Regulatory T cells (Treg)3 are critical mediators of dominant immune tolerance to self- and foreign Ags. In contrast to CD4+ MHC class II-restricted Treg cells, little is known about CD8+ Treg cells, which are MHC class I restricted. Thus, the CD8+ Treg cells have access to Ag presentation by virtually all nucleated cells in the body. Several induced or naturally occurring CD8+ Treg cell subsets have been described (e.g., CD122+ (1), CD75s+ (2), CD103+ (3), Lag3+ (4), and CD28 (5)). CD8+CD28 T cells inhibit T cell activation indirectly by promoting a tolerogenic phenotype of APC (5). Furthermore, CD25+CD8+ Treg cells that express forkhead box p3 (FOXP3) and show a phenotype similar to their CD4+ counterparts have been identified in the thymus (6, 7).

FOXP3 is a transcriptional regulator, repressing proinflammatory cytokine expression while inducing the expression of immune regulatory cytokines and Treg markers (8). By interacting with other transcription factors and chromatin modifying enzymes, FOXP3 induces epigenetic modifications that lead to the generation of Treg cells (9). Thus, FOXP3 acts as a master switch factor for Treg development similar to T-bet, GATA3, and retinoic acid receptor-related orphan receptor γt (RORγt; also known as RORC2) for the Th1, Th2, and Th17 cells, respectively. Initially, FOXP3 expression was detected only in CD25highCD4+ T cells in mice and humans (10, 11, 12, 13). However, its transgenic expression conferred suppressive activity to CD25CD4+ T cells as well as to the CD8+ subset of T cells (13, 14). Whereas FOXP3+CD8+ T cells constitute a minuscule fraction of circulating CD8+ T cells in human blood, polyclonal activation in vitro induces expression of FOXP3 (15, 16, 17, 18, 19). Currently, it is not known how human FOXP3+CD8+ Treg cells develop in vivo and whether they possess suppressive activity.

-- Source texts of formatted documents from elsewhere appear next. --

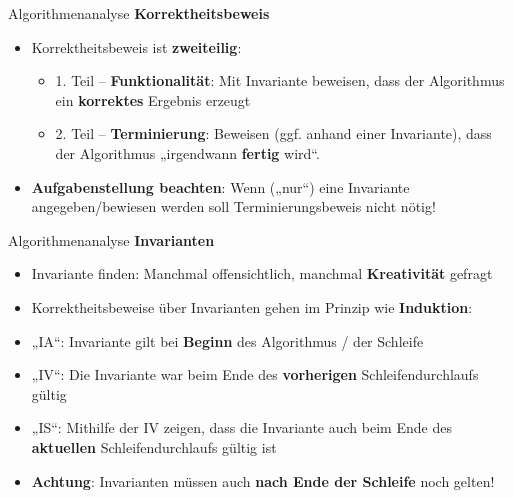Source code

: \begin{frame}{Algorithmenanalyse}
	\textbf{Korrektheitsbeweis} \\
	
	\begin{itemize}
		\item Korrektheitsbeweis ist \textbf{zweiteilig}:
		
		\begin{itemize}
			\item 1. Teil -- \textbf{Funktionalität}: Mit Invariante beweisen, dass der Algorithmus ein \textbf{korrektes} Ergebnis erzeugt
			
			\item 2. Teil -- \textbf{Terminierung}: Beweisen (ggf. anhand einer Invariante), dass der Algorithmus „irgendwann \textbf{fertig} wird“.
		\end{itemize}
		
		\item \textbf{Aufgabenstellung beachten}: Wenn („nur“) eine Invariante angegeben/bewiesen werden soll \impl Terminierungsbeweis nicht nötig!
	\end{itemize}
\end{frame}

\begin{frame}{Algorithmenanalyse}
	\textbf{Invarianten} \\
	
	\begin{itemize}
		\item Invariante finden: Manchmal offensichtlich, manchmal \textbf{Kreativität} gefragt
		\pause
		\item Korrektheitsbeweise über Invarianten gehen im Prinzip wie \textbf{Induktion}:
		\pause
		\item „IA“: Invariante gilt bei \textbf{Beginn} des Algorithmus / der Schleife
		\pause
		\item „IV“: Die Invariante war beim Ende des \textbf{vorherigen} Schleifendurchlaufs gültig
		\pause
		\item „IS“: Mithilfe der IV zeigen, dass die Invariante auch beim Ende des \textbf{aktuellen} Schleifendurchlaufs gültig ist
		\item \textbf{Achtung}: Invarianten müssen auch \textbf{nach Ende der Schleife} noch gelten!
	\end{itemize}
\end{frame}

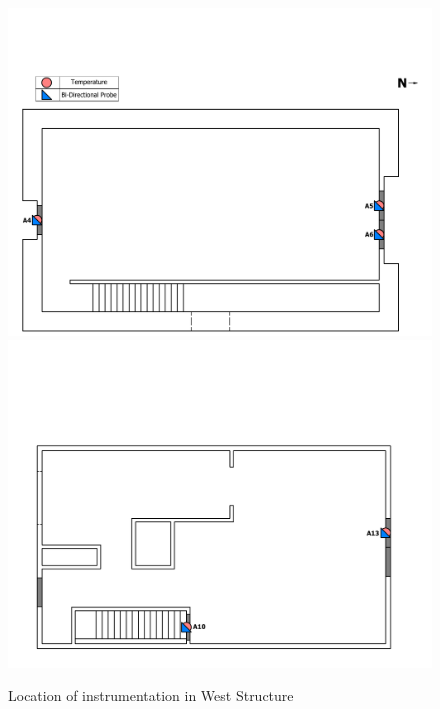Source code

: \documentclass[12pt,oneside]{book}
\begin{document}
\begin{figure}[!ht]
\includegraphics[trim=0cm 0cm 0.75cm 4.5cm, clip=true, width=6in]{../Drawings/Instrumentation/West_Test_Structure_Devices_Hose_Test_1st_Floor}
\\
\includegraphics[trim=0cm 0cm 0.75cm 5.0cm, clip=true, width=6in]{../Drawings/Instrumentation/West_Test_Structure_Devices_Hose_Test_2nd_Floor}
\caption[Location of Instrumentation in West Structure]{Location of instrumentation in West Structure}
\label{fig:west_devices}
\end{figure}

\clearpage
\end{document}

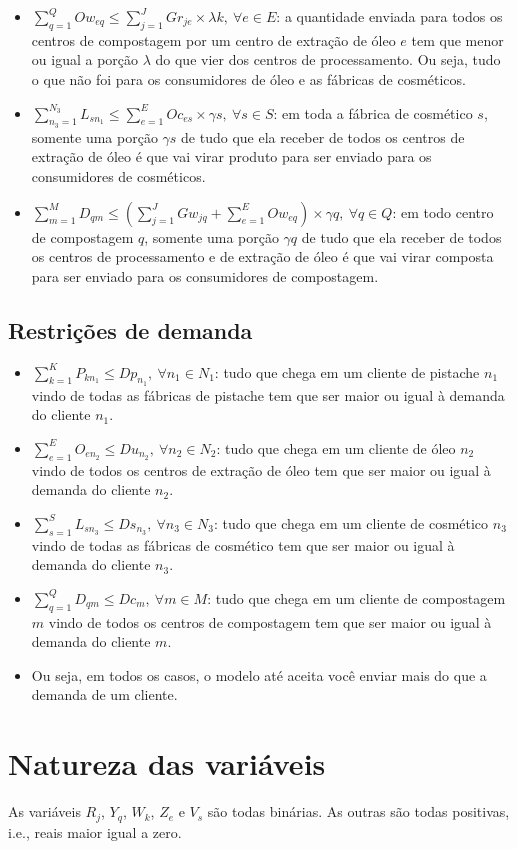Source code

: \documentclass[]{article}
\begin{document}
\begin{itemize}
				\item $\sum\limits_{q=1}^{Q} Ow_{eq} \le \sum\limits_{j=1}^J Gr_{je} \times \lambda k,~\forall e \in E$: a quantidade enviada para todos os centros de compostagem por um centro de extração de óleo $e$ tem que menor ou igual a porção $\lambda$ do que vier dos centros de processamento. Ou seja, tudo o que não foi para os consumidores de óleo e as fábricas de cosméticos.
				\item $\sum\limits_{n_3=1}^{N_3} L_{sn_1} \le \sum\limits_{e=1}^E Oc_{es} \times \gamma s,~\forall s \in S$: em toda a fábrica de cosmético $s$, somente uma porção $\gamma s$ de tudo que ela receber de todos os centros de extração de óleo é que vai virar produto para ser enviado para os consumidores de cosméticos.
				\item $\sum\limits_{m=1}^M D_{qm} \le \left(\sum\limits_{j=1}^J Gw_{jq} + \sum\limits_{e=1}^E Ow_{eq} \right) \times \gamma q,~\forall q \in Q$: em todo centro de compostagem $q$, somente uma porção $\gamma q$ de tudo que ela receber de todos os centros de processamento e de extração de óleo é que vai virar composta para ser enviado para os consumidores de compostagem.
			\end{itemize}
		
		\subsection{Restrições de demanda}
			
			\begin{itemize}
				\item $\sum\limits_{k=1}^K P_{kn_1} \le Dp_{n_1},~\forall n_1 \in N_1$: tudo que chega em um cliente de pistache $n_1$ vindo de todas as fábricas de pistache tem que ser maior ou igual à demanda do cliente $n_1$.
				\item $\sum\limits_{e=1}^E O_{en_2} \le Du_{n_2},~\forall n_2 \in N_2$: tudo que chega em um cliente de óleo $n_2$ vindo de todos os centros de extração de óleo tem que ser maior ou igual à demanda do cliente $n_2$.
				\item $\sum\limits_{s=1}^S L_{sn_3} \le Ds_{n_3},~\forall n_3 \in N_3$: tudo que chega em um cliente de cosmético $n_3$ vindo de todas as fábricas de cosmético tem que ser maior ou igual à demanda do cliente $n_3$.
				\item $\sum\limits_{q=1}^Q D_{qm} \le Dc_{m},~\forall m \in M$: tudo que chega em um cliente de compostagem $m$ vindo de todos os centros de compostagem tem que ser maior ou igual à demanda do cliente $m$.
				\item Ou seja, em todos os casos, o modelo até aceita você enviar mais do que a demanda de um cliente.
			\end{itemize}
		
	\section{Natureza das variáveis}
	
		As variáveis $R_j$, $Y_q$, $W_k$, $Z_e$ e $V_s$ são todas binárias. As outras são todas positivas, i.e., reais maior igual a zero.
\end{document}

The development of anti-inflammatory CD4+ Treg cells and the expression of their lineage-specific transcription factor FOXP3 has been shown to require TGF-β (20). Surprisingly, the development of the proinflammatory Th17 cells and the expression of their suggested lineage-specific transcription factor RORγt depend also on TGF-β (21, 22, 23). In contrast to Treg cells, Th17 cell development requires the cytokine IL-6 in addition to TGF-β, especially for the expression of the Th17 signature cytokine IL-17A (21). TGF-β is abundantly expressed in the MALT and plays a critical role in oral tolerance induction. As part of the MALT, palatine tonsils are located at the gateway of the respiratory and alimentary tracts where they are continually exposed to airborne and ingested Ags (24). Since the discrimination between harmless and harmful potential pathogens takes place in tonsils, they are a key site of effective immunity or tolerance. Whether CD8+ Treg cells are present in tonsils and participate in the regulation of their immune response is currently unknown.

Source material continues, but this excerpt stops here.